» Work order: Where does "this" appear in the data? Return each line that holds it.

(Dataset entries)
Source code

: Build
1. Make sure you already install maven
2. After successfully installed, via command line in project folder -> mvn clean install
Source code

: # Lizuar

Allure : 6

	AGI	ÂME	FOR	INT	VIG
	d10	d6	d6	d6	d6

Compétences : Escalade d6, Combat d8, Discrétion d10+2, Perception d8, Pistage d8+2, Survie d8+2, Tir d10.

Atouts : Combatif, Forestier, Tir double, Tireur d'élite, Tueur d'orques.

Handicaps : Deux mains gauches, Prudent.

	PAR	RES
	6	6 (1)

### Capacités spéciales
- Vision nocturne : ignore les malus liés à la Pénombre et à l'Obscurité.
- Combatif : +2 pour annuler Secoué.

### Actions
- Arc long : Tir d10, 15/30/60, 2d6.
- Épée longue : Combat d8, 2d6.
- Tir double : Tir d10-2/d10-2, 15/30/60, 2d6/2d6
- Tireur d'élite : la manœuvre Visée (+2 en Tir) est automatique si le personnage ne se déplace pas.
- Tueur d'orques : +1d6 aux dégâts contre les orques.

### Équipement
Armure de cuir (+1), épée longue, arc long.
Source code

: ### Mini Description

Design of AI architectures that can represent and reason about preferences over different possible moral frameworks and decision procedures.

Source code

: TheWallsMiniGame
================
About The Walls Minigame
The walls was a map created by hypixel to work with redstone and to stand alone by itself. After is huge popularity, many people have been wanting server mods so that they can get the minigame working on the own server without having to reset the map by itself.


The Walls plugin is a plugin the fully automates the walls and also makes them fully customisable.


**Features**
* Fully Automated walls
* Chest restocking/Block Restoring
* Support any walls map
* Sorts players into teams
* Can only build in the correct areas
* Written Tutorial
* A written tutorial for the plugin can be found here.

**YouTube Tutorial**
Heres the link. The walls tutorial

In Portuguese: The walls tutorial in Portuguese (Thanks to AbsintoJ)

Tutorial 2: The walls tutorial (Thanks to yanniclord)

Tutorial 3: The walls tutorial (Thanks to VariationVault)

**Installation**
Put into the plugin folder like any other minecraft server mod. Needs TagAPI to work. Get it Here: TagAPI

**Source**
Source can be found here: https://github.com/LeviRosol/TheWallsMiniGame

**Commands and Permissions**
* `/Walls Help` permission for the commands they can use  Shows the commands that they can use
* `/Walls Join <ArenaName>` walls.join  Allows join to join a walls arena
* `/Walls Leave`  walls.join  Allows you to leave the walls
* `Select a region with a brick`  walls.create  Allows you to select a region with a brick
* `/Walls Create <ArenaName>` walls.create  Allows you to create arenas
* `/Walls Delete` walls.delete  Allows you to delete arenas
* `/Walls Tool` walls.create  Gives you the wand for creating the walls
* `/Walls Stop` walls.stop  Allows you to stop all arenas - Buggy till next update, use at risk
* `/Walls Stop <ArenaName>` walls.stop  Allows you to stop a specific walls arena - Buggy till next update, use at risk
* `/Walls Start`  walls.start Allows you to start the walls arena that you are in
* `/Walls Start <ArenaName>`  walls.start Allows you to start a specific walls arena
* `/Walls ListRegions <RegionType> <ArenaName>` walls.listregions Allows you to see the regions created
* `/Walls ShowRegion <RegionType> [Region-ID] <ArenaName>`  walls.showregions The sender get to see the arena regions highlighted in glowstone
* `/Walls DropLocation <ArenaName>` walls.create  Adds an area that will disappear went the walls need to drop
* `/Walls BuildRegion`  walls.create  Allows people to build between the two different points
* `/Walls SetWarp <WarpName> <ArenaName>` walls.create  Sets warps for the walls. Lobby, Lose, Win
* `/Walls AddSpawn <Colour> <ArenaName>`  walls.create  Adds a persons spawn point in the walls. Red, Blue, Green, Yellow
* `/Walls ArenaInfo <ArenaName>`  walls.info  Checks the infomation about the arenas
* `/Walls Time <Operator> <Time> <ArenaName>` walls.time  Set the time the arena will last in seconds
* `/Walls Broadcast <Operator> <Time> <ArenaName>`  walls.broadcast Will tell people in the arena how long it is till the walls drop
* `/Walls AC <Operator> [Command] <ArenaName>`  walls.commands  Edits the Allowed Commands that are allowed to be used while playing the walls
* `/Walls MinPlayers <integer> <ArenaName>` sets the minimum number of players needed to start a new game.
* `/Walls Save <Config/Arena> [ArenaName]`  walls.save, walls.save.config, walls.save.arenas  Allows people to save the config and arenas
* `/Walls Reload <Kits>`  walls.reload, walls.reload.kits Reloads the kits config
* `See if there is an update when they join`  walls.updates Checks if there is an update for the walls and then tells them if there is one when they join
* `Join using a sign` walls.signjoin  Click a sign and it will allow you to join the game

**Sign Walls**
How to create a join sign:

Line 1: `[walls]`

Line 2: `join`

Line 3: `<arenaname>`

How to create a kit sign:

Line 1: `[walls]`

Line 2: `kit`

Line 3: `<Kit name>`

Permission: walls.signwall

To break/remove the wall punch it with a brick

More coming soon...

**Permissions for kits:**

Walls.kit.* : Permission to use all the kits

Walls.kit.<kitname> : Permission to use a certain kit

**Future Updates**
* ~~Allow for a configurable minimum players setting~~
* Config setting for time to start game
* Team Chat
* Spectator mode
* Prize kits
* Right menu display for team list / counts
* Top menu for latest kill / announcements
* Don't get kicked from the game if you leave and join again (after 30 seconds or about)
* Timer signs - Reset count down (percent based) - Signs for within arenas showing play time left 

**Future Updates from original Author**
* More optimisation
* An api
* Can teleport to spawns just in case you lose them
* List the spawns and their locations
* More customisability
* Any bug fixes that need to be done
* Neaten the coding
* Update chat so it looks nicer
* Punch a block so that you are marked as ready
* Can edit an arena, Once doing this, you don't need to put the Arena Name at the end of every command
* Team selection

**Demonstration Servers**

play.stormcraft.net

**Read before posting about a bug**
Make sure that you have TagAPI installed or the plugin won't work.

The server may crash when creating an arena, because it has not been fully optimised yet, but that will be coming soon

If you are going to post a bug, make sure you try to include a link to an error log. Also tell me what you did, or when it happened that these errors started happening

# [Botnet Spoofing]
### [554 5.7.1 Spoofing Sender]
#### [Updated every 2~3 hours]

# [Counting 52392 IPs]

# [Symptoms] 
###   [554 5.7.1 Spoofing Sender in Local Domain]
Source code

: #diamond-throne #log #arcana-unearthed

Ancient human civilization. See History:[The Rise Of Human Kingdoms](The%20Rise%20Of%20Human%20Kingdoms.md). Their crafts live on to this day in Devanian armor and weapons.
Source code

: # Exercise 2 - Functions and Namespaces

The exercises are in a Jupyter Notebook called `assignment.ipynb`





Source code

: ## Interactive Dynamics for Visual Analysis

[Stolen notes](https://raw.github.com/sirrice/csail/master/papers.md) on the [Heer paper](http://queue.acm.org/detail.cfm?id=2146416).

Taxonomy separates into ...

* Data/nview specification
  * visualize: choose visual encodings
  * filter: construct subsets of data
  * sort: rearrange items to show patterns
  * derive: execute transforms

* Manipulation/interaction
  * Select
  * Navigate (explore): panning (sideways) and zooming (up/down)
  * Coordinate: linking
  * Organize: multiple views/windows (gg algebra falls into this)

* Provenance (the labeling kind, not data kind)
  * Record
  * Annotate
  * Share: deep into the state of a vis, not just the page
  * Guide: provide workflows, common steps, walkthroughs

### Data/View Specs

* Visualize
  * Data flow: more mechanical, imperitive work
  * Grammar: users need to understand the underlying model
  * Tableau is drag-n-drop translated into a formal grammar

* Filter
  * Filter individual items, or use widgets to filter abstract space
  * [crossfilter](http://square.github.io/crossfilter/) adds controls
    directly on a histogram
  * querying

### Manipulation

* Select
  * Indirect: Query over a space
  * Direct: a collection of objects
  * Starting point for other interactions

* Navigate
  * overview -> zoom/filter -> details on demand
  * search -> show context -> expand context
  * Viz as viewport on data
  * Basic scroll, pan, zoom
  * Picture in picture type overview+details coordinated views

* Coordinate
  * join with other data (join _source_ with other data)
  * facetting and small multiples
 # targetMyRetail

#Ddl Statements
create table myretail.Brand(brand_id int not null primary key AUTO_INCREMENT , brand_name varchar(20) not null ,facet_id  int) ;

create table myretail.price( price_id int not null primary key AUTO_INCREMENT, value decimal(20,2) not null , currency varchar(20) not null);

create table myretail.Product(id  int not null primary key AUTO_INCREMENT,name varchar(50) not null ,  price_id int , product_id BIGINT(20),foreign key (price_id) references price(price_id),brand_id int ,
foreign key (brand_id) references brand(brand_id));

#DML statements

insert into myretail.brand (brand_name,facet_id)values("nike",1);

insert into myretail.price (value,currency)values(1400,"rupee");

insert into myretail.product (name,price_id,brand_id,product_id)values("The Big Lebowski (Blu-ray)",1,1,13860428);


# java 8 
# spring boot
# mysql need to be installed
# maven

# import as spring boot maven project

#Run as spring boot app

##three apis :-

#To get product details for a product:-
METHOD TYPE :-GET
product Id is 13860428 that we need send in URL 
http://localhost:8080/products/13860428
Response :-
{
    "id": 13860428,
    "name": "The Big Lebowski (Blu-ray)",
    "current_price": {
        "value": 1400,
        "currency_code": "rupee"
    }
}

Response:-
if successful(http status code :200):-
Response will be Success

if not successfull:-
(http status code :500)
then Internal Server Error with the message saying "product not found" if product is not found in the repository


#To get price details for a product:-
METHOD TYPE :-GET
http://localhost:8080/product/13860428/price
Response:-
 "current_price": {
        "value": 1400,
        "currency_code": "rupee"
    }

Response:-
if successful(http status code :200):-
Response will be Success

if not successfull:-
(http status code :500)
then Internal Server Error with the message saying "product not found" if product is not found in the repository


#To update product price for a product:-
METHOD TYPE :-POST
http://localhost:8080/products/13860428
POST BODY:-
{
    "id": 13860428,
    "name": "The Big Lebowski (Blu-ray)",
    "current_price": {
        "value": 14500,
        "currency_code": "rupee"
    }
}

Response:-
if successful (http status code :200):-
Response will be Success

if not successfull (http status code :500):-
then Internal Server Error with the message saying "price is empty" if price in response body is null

» Task output:
* Can edit an arena, Once doing this, you don't need to put the Arena Name at the end of every command
Ancient human civilization. See History:[The Rise Of Human Kingdoms](The%20Rise%20Of%20Human%20Kingdoms.md). Their crafts live on to this day in Devanian armor and weapons.
  * Organize: multiple views/windows (gg algebra falls into this)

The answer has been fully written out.